Among the lines below, take the one holding "Epoch 28/100", the one holding "Epoch 34/100", and all lines between them. Set them down exactly.

The data:
= = = = =
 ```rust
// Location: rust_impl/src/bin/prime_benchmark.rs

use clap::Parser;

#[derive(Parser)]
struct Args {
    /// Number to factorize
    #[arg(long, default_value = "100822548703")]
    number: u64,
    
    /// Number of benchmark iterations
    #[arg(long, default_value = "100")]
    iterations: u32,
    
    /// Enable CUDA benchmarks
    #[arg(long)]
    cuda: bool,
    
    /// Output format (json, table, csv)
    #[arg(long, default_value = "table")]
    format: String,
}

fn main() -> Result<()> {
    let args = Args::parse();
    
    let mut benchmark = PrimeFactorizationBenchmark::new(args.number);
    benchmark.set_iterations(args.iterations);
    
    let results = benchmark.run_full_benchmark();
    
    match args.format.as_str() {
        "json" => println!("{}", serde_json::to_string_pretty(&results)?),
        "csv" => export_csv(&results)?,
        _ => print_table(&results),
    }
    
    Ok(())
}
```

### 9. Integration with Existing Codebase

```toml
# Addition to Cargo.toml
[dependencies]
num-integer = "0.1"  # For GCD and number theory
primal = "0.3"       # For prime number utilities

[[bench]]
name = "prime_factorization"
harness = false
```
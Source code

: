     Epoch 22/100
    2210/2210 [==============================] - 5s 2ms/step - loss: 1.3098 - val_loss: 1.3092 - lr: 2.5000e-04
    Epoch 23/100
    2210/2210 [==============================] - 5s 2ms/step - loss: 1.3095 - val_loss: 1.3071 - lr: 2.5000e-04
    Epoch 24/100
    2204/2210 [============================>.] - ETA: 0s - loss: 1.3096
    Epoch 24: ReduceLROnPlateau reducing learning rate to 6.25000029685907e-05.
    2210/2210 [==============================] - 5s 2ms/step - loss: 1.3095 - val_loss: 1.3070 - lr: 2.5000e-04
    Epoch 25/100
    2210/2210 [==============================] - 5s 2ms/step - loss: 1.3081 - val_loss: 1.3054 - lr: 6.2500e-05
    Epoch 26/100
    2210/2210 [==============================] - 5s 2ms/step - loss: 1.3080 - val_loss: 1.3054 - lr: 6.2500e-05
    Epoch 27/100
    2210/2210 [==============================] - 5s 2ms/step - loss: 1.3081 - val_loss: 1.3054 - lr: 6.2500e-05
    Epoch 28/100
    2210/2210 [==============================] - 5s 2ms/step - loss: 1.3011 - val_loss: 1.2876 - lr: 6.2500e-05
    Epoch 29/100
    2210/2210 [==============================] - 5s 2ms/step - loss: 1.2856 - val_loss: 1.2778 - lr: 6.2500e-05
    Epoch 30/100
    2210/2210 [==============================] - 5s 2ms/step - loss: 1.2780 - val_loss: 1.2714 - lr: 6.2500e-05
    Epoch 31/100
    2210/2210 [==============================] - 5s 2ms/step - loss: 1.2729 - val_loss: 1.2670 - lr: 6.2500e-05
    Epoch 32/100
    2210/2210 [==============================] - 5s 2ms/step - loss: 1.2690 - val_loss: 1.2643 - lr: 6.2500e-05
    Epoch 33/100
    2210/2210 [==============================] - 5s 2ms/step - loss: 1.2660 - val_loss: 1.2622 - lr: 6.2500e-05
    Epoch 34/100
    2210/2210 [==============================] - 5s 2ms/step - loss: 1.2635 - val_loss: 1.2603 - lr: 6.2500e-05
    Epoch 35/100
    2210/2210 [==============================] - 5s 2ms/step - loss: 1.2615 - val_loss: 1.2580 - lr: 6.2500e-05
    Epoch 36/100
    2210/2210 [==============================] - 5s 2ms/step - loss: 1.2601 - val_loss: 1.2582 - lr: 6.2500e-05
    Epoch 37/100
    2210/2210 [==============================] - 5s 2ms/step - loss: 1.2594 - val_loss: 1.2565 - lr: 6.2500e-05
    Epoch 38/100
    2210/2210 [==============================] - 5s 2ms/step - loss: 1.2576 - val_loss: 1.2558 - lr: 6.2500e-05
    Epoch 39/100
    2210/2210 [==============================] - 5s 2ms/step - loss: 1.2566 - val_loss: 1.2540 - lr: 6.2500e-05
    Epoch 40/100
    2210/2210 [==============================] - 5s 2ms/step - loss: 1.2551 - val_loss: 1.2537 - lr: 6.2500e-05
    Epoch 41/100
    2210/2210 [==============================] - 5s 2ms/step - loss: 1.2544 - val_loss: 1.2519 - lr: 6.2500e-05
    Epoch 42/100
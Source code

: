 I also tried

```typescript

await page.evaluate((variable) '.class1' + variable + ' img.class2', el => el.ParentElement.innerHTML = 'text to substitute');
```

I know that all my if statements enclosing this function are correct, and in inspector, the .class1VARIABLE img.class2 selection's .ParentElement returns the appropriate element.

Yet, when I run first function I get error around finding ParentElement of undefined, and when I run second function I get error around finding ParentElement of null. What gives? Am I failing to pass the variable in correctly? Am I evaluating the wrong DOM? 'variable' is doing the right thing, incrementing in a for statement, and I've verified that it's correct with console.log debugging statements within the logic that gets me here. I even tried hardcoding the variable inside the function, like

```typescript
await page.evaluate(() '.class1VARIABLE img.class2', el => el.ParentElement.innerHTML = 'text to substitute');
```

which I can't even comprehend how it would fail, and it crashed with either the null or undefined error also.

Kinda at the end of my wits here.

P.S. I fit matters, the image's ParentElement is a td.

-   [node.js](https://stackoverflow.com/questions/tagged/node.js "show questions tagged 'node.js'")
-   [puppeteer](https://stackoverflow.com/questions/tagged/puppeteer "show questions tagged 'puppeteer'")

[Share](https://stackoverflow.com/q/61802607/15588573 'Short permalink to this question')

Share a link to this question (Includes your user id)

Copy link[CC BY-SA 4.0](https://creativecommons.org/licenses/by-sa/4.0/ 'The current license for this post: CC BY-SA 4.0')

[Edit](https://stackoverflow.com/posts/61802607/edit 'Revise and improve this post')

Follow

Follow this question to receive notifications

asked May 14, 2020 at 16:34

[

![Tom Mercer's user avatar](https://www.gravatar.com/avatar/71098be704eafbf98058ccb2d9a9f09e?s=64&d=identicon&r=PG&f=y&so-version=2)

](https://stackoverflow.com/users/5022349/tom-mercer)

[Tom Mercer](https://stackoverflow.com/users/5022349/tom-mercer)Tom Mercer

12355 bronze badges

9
= = = = =
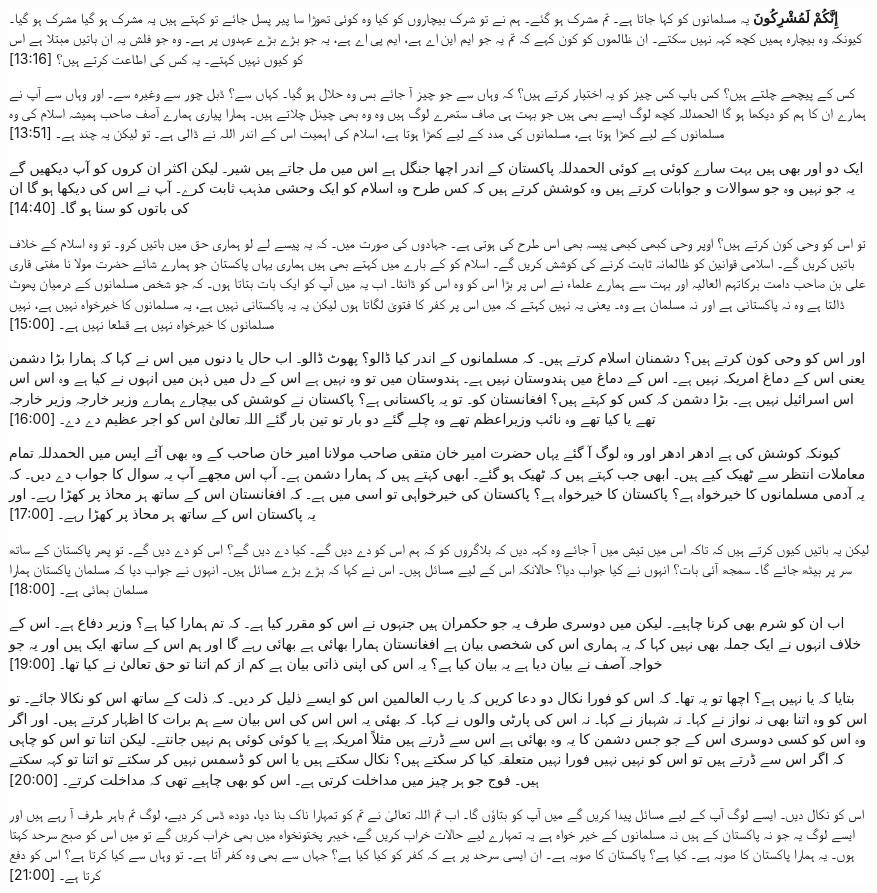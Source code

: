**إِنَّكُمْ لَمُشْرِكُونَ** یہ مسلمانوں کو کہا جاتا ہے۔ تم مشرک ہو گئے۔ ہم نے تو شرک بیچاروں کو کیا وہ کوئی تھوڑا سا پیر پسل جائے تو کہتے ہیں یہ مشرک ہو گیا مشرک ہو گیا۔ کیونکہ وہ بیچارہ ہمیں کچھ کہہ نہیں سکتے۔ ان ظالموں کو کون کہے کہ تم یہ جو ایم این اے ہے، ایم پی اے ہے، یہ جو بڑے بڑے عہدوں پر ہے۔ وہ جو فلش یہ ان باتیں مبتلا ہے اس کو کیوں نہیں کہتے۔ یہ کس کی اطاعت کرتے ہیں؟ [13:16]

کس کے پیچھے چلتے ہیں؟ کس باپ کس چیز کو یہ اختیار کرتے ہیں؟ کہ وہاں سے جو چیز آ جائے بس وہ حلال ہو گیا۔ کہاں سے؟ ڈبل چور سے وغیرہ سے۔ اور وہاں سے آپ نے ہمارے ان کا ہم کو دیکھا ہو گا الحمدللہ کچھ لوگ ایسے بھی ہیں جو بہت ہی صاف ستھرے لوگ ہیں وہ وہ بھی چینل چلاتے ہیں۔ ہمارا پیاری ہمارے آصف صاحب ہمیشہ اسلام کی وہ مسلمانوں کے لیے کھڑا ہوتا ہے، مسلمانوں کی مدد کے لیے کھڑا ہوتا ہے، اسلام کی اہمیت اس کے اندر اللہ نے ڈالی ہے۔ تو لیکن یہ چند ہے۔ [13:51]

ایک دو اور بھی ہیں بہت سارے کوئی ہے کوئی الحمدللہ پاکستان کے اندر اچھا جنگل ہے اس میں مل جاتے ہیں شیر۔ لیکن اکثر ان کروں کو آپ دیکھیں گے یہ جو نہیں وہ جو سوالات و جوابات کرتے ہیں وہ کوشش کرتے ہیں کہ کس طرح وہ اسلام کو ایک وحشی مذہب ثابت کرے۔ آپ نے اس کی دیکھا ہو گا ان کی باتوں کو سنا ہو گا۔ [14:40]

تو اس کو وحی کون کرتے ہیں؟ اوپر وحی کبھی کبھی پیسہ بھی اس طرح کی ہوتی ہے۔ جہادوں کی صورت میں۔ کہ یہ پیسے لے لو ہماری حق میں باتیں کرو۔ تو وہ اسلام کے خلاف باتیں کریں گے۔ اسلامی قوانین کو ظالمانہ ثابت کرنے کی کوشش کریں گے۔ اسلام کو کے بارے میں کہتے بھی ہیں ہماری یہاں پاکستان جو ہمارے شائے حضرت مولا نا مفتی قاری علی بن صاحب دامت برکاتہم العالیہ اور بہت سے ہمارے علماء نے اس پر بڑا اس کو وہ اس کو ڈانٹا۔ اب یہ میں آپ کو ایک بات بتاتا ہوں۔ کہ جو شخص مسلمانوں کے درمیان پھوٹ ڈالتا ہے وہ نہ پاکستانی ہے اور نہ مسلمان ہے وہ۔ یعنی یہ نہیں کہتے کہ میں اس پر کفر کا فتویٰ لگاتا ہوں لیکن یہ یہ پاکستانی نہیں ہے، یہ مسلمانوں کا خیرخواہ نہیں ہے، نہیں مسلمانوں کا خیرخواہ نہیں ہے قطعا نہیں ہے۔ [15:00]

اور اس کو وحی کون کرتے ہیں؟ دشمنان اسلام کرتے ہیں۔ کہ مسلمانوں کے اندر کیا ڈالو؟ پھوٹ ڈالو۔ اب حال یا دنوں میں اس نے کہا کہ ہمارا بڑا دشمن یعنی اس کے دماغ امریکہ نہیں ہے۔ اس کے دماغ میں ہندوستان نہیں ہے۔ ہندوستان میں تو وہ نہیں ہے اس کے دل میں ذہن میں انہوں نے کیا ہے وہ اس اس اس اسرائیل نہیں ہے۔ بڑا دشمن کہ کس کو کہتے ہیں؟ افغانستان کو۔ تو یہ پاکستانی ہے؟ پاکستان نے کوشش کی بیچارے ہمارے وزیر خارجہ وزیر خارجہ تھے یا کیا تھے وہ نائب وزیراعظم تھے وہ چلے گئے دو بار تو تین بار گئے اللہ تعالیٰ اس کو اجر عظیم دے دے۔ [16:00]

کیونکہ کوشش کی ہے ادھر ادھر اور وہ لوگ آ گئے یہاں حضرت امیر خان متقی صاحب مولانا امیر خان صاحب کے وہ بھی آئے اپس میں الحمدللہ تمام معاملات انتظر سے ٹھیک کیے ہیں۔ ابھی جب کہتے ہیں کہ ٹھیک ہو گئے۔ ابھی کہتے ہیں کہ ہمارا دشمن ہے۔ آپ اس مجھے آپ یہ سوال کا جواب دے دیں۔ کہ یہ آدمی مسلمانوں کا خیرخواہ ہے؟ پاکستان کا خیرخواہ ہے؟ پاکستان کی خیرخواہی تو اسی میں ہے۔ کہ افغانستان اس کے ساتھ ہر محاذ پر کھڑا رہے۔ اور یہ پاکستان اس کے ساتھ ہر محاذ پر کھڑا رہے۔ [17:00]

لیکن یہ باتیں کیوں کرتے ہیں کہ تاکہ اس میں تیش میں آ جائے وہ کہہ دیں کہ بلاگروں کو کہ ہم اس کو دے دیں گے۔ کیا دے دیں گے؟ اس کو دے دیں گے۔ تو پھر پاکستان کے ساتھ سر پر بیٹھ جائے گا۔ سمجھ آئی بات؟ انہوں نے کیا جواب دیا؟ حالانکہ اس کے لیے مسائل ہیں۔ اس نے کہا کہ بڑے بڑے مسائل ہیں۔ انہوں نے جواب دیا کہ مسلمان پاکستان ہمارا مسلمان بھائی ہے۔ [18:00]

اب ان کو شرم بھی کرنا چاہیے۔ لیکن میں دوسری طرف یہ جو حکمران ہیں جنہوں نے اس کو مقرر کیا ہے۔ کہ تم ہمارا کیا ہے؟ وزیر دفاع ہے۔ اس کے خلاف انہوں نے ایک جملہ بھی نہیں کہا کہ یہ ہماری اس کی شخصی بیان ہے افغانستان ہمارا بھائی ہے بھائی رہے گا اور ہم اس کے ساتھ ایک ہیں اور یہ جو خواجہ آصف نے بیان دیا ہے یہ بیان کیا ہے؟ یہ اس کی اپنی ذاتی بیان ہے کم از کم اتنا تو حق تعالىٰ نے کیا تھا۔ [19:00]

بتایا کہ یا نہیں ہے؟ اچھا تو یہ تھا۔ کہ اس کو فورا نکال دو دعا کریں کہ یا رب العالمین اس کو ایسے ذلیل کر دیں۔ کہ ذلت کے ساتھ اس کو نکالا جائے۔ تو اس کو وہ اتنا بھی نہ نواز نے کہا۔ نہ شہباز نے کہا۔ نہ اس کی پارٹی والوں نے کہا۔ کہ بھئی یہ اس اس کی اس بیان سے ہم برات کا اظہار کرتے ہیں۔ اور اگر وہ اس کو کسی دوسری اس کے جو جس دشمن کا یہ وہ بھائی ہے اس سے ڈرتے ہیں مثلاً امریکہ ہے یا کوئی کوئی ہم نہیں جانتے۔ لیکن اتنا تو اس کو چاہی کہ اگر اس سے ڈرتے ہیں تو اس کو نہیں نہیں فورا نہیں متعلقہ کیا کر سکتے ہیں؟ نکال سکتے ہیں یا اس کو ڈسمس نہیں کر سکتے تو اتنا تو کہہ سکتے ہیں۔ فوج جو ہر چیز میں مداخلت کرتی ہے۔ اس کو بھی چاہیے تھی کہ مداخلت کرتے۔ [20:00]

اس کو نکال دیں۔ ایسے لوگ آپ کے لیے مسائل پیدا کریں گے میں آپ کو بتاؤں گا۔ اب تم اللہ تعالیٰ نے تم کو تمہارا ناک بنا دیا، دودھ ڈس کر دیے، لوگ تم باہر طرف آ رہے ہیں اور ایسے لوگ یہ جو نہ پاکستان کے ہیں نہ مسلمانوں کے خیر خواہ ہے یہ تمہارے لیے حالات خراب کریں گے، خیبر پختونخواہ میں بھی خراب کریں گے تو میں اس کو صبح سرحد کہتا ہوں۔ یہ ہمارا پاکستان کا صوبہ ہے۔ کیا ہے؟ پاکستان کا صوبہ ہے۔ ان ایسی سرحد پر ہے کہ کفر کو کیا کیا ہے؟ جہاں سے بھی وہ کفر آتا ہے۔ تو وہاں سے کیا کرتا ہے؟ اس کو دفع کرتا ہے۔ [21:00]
= = = = =
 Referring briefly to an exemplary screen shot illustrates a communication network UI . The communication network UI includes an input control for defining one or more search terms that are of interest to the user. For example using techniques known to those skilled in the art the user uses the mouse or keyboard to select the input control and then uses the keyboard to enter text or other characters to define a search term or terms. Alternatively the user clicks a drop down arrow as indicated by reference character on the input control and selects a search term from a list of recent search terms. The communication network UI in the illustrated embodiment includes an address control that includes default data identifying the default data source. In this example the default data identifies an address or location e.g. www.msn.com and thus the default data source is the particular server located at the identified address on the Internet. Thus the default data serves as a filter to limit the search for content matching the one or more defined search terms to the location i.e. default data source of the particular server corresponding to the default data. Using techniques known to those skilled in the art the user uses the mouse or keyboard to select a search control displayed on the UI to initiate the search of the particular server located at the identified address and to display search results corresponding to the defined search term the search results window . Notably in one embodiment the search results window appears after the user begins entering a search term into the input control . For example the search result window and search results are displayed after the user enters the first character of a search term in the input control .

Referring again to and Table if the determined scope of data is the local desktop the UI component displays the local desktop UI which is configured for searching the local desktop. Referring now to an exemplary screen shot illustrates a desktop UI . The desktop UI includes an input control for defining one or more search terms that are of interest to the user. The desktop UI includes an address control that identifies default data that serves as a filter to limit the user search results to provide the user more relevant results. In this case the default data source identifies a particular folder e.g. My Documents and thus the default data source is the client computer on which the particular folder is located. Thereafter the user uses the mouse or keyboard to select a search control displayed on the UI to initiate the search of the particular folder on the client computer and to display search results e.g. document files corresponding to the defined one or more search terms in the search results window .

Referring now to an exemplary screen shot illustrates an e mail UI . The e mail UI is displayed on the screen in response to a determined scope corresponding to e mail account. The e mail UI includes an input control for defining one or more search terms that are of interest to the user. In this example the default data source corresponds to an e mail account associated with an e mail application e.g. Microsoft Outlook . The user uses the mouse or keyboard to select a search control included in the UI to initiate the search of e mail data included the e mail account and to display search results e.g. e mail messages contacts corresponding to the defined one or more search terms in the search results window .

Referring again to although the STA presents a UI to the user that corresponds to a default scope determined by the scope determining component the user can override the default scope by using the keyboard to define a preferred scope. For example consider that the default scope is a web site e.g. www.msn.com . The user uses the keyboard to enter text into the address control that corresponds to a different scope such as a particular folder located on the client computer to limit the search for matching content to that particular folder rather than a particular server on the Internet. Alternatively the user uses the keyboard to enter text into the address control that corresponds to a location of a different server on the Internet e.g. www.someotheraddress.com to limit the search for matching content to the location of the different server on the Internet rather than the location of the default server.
= = = = =
Answer space:
    Epoch 28/100
    2210/2210 [==============================] - 5s 2ms/step - loss: 1.3011 - val_loss: 1.2876 - lr: 6.2500e-05
    Epoch 29/100
    2210/2210 [==============================] - 5s 2ms/step - loss: 1.2856 - val_loss: 1.2778 - lr: 6.2500e-05
    Epoch 30/100
    2210/2210 [==============================] - 5s 2ms/step - loss: 1.2780 - val_loss: 1.2714 - lr: 6.2500e-05
    Epoch 31/100
    2210/2210 [==============================] - 5s 2ms/step - loss: 1.2729 - val_loss: 1.2670 - lr: 6.2500e-05
    Epoch 32/100
    2210/2210 [==============================] - 5s 2ms/step - loss: 1.2690 - val_loss: 1.2643 - lr: 6.2500e-05
    Epoch 33/100
    2210/2210 [==============================] - 5s 2ms/step - loss: 1.2660 - val_loss: 1.2622 - lr: 6.2500e-05
    Epoch 34/100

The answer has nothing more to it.